Security researchers observed some variants of the TrickBot malware family mistakenly warning victims that they had suffered an infection.
Advanced Intel’s Vitali Kremez traced the mistake to “password-stealing grabber.dll.” This module is responsible for stealing browser credentials and cookies from Google Chrome, Microsoft Edge and other web browsers that are stored on a victim’s machine. Upon receiving this collected information, those responsible for TrickBot can then use the credentials to authenticate themselves on a victim’s accounts.
Kremez observed that the TrickBot attackers had specifically deployed their malware with a test version of password-stealing grabber.dll. Upon execution, that module spawned a warning message in a victim’s browser informing them that a program was gathering their browser information.
You see this message because the program named grabber gathered some information from your browser.
If you do not know what is happening it is the time to start be worrying.
Please, ask your system administrator for details.
Reflecting on his discovery, Kremez told Bleeping Computer that the TrickBot gang had likely been testing a new feature and had neglected to remove that warning message when they began distributing it in the wild.

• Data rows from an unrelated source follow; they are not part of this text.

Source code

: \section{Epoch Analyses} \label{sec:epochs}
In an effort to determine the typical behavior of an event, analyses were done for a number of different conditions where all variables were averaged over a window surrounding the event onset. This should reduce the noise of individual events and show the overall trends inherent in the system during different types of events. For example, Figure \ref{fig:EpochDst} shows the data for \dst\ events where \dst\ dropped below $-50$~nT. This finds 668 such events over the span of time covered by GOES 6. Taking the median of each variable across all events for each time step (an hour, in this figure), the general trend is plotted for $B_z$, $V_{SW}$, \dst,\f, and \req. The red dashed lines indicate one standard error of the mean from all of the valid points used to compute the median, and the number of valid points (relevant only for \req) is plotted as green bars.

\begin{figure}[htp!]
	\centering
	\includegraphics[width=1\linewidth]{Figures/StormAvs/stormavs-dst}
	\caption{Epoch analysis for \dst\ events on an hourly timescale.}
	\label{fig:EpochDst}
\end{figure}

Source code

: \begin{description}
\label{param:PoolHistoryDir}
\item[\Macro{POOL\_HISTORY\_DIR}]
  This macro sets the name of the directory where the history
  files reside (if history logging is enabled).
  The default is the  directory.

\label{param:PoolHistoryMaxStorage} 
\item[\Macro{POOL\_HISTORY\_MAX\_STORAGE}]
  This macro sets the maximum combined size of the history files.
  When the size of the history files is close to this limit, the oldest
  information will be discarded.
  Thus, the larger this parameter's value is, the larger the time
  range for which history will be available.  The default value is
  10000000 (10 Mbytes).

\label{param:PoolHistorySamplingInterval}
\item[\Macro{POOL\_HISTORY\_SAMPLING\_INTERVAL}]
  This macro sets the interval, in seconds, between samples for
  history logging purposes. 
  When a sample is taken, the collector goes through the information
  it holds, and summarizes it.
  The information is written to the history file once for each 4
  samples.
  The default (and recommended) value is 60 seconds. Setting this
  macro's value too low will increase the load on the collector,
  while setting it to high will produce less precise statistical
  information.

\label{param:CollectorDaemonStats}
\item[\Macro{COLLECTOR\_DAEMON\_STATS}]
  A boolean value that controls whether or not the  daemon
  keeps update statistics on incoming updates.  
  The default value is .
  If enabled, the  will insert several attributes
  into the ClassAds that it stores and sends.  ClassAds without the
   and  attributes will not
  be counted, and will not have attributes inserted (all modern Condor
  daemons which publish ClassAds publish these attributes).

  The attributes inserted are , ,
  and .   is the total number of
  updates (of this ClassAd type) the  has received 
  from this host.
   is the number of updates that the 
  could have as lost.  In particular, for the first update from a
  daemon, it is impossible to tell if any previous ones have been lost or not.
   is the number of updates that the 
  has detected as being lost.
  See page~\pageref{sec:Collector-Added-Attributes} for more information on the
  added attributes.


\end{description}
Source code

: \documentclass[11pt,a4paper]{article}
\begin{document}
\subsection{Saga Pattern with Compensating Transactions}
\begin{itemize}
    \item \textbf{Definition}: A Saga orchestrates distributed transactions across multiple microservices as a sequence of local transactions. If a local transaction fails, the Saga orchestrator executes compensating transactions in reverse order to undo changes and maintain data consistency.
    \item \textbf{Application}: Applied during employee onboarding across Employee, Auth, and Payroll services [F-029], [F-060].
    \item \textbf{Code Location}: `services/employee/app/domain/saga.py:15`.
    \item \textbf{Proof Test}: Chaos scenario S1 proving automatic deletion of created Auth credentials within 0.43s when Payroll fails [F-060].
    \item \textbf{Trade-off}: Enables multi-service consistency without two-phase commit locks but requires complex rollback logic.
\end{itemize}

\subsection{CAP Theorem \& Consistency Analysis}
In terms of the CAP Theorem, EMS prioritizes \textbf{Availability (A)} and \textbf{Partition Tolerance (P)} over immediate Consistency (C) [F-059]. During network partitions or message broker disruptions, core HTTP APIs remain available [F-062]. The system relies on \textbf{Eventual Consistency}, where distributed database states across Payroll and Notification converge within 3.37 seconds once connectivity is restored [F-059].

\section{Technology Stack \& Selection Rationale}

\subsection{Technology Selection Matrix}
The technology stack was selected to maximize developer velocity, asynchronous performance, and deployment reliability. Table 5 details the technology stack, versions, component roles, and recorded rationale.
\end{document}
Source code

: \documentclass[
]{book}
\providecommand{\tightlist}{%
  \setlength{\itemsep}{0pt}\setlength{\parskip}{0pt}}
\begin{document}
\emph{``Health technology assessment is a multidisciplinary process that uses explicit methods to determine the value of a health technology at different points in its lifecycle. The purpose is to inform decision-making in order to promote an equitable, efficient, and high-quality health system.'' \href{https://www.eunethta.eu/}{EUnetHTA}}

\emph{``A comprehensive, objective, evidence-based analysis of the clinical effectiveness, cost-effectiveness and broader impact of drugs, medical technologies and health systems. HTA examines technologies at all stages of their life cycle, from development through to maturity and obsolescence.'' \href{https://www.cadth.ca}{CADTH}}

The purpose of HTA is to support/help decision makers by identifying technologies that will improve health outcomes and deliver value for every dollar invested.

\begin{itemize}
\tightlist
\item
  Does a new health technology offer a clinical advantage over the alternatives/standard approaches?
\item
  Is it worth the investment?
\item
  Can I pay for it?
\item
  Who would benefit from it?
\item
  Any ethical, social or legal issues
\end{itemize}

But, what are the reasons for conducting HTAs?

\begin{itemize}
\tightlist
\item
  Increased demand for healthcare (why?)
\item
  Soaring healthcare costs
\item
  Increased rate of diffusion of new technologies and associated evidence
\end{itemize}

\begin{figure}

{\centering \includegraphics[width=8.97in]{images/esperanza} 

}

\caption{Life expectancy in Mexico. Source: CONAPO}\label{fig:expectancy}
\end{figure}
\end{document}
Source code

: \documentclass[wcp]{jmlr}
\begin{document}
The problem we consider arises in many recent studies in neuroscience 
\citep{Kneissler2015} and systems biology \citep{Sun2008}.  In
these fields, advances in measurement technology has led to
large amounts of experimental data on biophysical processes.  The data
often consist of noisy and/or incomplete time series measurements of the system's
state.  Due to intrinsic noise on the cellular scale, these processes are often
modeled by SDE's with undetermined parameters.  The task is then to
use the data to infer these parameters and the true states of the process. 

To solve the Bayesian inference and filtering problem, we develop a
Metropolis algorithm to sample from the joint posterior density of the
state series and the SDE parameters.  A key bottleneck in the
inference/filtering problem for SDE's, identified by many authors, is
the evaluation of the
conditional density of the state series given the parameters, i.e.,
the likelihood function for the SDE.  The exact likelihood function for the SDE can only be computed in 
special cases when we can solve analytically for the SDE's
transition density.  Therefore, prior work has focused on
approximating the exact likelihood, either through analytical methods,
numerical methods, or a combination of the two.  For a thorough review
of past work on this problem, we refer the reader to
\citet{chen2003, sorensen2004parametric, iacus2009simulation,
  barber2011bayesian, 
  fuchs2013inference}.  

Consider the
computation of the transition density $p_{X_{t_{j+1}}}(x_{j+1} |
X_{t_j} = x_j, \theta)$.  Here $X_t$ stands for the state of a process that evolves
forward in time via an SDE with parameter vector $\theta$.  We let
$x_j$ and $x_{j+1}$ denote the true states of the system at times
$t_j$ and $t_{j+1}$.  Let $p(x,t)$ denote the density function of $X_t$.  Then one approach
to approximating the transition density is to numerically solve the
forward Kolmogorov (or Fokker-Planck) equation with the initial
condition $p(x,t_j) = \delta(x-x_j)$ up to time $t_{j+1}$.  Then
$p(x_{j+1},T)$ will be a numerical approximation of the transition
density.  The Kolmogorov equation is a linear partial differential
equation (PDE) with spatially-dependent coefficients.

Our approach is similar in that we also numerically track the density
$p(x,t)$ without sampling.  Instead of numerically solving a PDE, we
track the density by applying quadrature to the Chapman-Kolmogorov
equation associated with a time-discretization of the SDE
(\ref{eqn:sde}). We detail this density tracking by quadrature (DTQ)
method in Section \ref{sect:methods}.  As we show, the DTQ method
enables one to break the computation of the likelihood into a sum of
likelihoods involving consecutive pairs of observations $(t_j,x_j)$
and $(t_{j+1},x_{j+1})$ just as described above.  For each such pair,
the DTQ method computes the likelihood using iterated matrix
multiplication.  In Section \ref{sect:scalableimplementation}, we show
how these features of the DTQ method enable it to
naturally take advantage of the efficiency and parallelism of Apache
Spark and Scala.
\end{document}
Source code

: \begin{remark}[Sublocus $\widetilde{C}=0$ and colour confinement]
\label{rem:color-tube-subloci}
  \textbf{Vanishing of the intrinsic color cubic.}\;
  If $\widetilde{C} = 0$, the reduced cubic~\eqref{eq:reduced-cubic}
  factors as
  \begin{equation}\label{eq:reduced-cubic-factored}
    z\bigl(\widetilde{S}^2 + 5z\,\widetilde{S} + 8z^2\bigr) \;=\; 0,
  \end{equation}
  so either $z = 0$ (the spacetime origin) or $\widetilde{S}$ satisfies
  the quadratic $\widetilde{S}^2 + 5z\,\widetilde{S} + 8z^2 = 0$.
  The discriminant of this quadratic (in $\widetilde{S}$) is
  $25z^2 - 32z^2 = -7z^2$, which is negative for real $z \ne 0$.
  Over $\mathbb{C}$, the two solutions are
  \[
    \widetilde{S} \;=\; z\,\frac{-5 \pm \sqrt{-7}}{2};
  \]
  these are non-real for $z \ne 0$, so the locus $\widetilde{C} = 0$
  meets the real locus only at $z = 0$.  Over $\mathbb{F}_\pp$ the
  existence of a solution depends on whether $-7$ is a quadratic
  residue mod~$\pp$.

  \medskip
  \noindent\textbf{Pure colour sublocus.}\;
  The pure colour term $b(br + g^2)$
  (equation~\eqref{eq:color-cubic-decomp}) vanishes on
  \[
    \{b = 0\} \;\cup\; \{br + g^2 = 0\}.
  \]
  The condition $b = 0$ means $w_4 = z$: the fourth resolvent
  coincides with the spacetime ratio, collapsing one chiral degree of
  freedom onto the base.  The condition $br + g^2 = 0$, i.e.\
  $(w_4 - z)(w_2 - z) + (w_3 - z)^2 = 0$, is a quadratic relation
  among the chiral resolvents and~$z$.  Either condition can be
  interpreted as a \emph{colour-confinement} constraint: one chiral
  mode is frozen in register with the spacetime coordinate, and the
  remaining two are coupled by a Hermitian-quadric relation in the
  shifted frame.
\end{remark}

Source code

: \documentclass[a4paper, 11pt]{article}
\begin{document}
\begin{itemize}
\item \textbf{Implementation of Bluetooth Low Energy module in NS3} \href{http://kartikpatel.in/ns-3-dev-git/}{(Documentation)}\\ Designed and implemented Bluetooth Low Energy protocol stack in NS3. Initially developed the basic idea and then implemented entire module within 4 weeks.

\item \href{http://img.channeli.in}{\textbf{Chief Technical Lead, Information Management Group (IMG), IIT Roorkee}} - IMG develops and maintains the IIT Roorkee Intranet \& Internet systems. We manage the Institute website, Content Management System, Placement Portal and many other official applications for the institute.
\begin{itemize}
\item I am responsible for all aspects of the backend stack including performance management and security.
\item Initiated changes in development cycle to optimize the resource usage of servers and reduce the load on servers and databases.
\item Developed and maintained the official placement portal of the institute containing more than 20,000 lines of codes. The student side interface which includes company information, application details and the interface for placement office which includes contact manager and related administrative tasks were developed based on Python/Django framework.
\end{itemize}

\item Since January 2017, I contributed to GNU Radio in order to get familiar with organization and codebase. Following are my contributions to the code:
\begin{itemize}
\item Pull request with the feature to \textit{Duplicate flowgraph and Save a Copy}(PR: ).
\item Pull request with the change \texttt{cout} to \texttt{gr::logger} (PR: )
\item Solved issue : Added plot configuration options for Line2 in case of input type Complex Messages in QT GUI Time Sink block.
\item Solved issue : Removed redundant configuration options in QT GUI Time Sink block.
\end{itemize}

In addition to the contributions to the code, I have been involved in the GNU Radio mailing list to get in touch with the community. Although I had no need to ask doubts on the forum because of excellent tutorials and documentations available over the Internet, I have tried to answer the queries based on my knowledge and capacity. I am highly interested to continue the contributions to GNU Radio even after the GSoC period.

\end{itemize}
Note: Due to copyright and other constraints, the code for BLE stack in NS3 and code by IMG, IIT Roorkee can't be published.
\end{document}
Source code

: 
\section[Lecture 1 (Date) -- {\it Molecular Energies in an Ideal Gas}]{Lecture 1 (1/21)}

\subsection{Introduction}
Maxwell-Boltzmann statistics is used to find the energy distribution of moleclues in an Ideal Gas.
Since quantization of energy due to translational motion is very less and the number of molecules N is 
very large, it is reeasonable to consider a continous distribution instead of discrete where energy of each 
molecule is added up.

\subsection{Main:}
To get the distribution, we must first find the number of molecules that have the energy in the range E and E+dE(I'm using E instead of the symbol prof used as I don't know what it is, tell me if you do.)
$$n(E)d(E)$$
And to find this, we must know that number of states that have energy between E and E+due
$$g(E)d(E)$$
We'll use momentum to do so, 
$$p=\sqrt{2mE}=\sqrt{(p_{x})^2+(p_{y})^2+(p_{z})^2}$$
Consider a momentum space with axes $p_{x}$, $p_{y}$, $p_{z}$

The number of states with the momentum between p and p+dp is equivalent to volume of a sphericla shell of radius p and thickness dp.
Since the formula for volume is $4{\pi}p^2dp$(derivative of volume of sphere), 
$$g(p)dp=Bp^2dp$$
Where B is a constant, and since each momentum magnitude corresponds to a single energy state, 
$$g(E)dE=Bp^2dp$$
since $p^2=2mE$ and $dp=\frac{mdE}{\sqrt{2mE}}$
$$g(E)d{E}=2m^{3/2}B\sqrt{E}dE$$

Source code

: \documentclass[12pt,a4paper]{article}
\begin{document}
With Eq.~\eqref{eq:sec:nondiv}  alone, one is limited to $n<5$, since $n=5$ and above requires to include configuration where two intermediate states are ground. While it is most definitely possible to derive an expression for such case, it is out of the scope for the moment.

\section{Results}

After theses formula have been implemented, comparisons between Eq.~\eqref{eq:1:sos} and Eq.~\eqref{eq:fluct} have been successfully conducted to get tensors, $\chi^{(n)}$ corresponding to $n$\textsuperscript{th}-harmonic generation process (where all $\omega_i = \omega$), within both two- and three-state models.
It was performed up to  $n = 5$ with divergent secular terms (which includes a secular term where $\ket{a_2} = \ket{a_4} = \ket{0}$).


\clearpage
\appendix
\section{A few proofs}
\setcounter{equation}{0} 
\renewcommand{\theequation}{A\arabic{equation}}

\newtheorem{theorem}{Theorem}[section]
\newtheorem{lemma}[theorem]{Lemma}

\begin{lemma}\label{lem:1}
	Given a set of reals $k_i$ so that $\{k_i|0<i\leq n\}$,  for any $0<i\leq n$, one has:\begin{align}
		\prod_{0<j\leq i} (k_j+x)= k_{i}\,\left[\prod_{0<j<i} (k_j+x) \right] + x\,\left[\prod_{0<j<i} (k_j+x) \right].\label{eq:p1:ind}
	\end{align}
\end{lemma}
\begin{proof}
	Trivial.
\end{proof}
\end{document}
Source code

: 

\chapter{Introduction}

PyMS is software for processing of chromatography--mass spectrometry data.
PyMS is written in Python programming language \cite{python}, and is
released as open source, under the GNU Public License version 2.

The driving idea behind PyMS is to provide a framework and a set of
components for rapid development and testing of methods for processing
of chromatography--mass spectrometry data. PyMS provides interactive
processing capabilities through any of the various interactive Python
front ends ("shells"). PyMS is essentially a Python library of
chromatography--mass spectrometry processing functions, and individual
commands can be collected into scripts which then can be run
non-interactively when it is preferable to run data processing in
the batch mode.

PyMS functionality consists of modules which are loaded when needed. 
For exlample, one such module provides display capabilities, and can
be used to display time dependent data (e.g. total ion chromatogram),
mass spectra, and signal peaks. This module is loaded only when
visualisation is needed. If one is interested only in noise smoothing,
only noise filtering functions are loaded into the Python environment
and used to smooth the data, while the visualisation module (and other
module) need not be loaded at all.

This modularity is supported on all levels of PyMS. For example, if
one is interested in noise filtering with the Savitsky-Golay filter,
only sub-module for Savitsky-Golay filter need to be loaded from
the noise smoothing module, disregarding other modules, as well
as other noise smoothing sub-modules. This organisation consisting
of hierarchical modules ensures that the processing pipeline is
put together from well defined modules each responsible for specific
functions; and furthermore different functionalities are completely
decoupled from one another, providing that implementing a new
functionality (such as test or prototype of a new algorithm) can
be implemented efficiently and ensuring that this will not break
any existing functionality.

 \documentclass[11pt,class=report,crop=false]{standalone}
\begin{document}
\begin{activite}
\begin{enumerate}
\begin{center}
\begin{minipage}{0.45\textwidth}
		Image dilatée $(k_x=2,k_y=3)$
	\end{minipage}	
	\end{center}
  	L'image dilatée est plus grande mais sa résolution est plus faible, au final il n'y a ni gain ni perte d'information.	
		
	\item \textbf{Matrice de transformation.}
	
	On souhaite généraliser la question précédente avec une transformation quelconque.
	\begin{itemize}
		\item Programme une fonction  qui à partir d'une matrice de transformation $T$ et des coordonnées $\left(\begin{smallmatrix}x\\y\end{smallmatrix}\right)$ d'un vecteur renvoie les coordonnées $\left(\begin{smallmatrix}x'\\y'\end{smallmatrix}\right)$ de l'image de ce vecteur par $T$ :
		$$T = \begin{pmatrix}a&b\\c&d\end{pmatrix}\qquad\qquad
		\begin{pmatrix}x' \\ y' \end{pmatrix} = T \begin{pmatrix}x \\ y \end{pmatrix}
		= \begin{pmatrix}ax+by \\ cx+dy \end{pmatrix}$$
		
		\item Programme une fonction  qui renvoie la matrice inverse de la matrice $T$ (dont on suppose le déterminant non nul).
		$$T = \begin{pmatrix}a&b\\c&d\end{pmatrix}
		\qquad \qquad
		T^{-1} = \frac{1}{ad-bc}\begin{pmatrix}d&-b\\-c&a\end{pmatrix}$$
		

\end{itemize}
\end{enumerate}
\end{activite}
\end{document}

This wasn’t the first time that TrickBot made news at the end of H1 2020. In mid-June, for instance, researchers came across an attack email that leveraged a fake Black Lives Matter voting campaign to distribute Trickbot malware. That was a few weeks before security analysts spotted Trickbot malware checking the screen resolution as a means of evading analysis on a virtual machine (VM). About a week later, security researchers observed Conti ransomware sharing the same TrickBot infrastructure as used by Ryuk for its attack campaigns.
Kremez instructed any victims who saw the warning message displayed above to disconnect their computers from the network and to perform a scan using their anti-virus software. Once the malware is removed, they should change the credentials for any web accounts whose data they might have stored in their web browsers.